## TASK MATERIAL
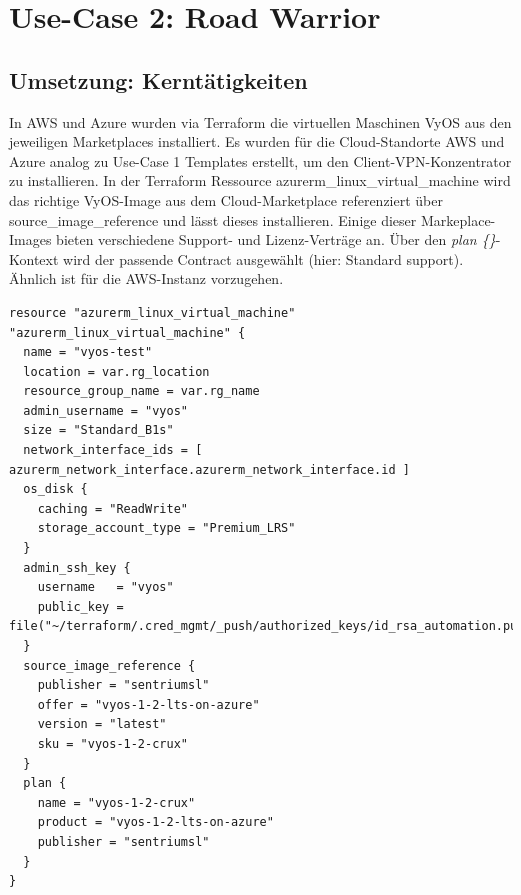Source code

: \section{Use-Case 2: Road Warrior} \label{Use-Case 2: Road Warrior}

\subsection{Umsetzung: Kerntätigkeiten}


In AWS und Azure wurden via Terraform die virtuellen Maschinen VyOS aus den jeweiligen Marketplaces installiert.
Es wurden für die Cloud-Standorte AWS und Azure analog zu Use-Case 1 Templates erstellt, um den Client-VPN-Konzentrator zu installieren. In der Terraform Ressource azurerm\_linux\_virtual\_machine wird das richtige VyOS-Image aus dem Cloud-Marketplace referenziert über source\_image\_reference und lässt dieses installieren. Einige dieser Markeplace-Images bieten verschiedene Support- und Lizenz-Verträge an. Über den \textit{plan \{\}}-Kontext wird der passende Contract ausgewählt (hier: \glqq Standard support\grqq{}). Ähnlich ist für die AWS-Instanz vorzugehen.

\begin{lstlisting}[label=tf-azure-vyos-machine-image,caption=Mit der Terraform-Ressource wird das passende VyOS-Image gesucht und installiert.]
resource "azurerm_linux_virtual_machine"  "azurerm_linux_virtual_machine" {
  name = "vyos-test"
  location = var.rg_location
  resource_group_name = var.rg_name
  admin_username = "vyos"
  size = "Standard_B1s"
  network_interface_ids = [ azurerm_network_interface.azurerm_network_interface.id ]
  os_disk {
    caching = "ReadWrite"
    storage_account_type = "Premium_LRS"
  }
  admin_ssh_key {
    username   = "vyos"
    public_key = file("~/terraform/.cred_mgmt/_push/authorized_keys/id_rsa_automation.pub")
  }
  source_image_reference {
    publisher = "sentriumsl"
    offer = "vyos-1-2-lts-on-azure"
    version = "latest"
    sku = "vyos-1-2-crux"
  }
  plan {
    name = "vyos-1-2-crux"
    product = "vyos-1-2-lts-on-azure"
    publisher = "sentriumsl"
  }
}
\end{lstlisting}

## YOUR TASK
Could you transcribe the material above exactly, keeping every picture out?

## YOUR RESPONSE
Source code

: \section{Use-Case 2: Road Warrior} \label{Use-Case 2: Road Warrior}

\subsection{Umsetzung: Kerntätigkeiten}


In AWS und Azure wurden via Terraform die virtuellen Maschinen VyOS aus den jeweiligen Marketplaces installiert.
Es wurden für die Cloud-Standorte AWS und Azure analog zu Use-Case 1 Templates erstellt, um den Client-VPN-Konzentrator zu installieren. In der Terraform Ressource azurerm\_linux\_virtual\_machine wird das richtige VyOS-Image aus dem Cloud-Marketplace referenziert über source\_image\_reference und lässt dieses installieren. Einige dieser Markeplace-Images bieten verschiedene Support- und Lizenz-Verträge an. Über den \textit{plan \{\}}-Kontext wird der passende Contract ausgewählt (hier: \glqq Standard support\grqq{}). Ähnlich ist für die AWS-Instanz vorzugehen.

\begin{lstlisting}[label=tf-azure-vyos-machine-image,caption=Mit der Terraform-Ressource wird das passende VyOS-Image gesucht und installiert.]
resource "azurerm_linux_virtual_machine"  "azurerm_linux_virtual_machine" {
  name = "vyos-test"
  location = var.rg_location
  resource_group_name = var.rg_name
  admin_username = "vyos"
  size = "Standard_B1s"
  network_interface_ids = [ azurerm_network_interface.azurerm_network_interface.id ]
  os_disk {
    caching = "ReadWrite"
    storage_account_type = "Premium_LRS"
  }
  admin_ssh_key {
    username   = "vyos"
    public_key = file("~/terraform/.cred_mgmt/_push/authorized_keys/id_rsa_automation.pub")
  }
  source_image_reference {
    publisher = "sentriumsl"
    offer = "vyos-1-2-lts-on-azure"
    version = "latest"
    sku = "vyos-1-2-crux"
  }
  plan {
    name = "vyos-1-2-crux"
    product = "vyos-1-2-lts-on-azure"
    publisher = "sentriumsl"
  }
}
\end{lstlisting}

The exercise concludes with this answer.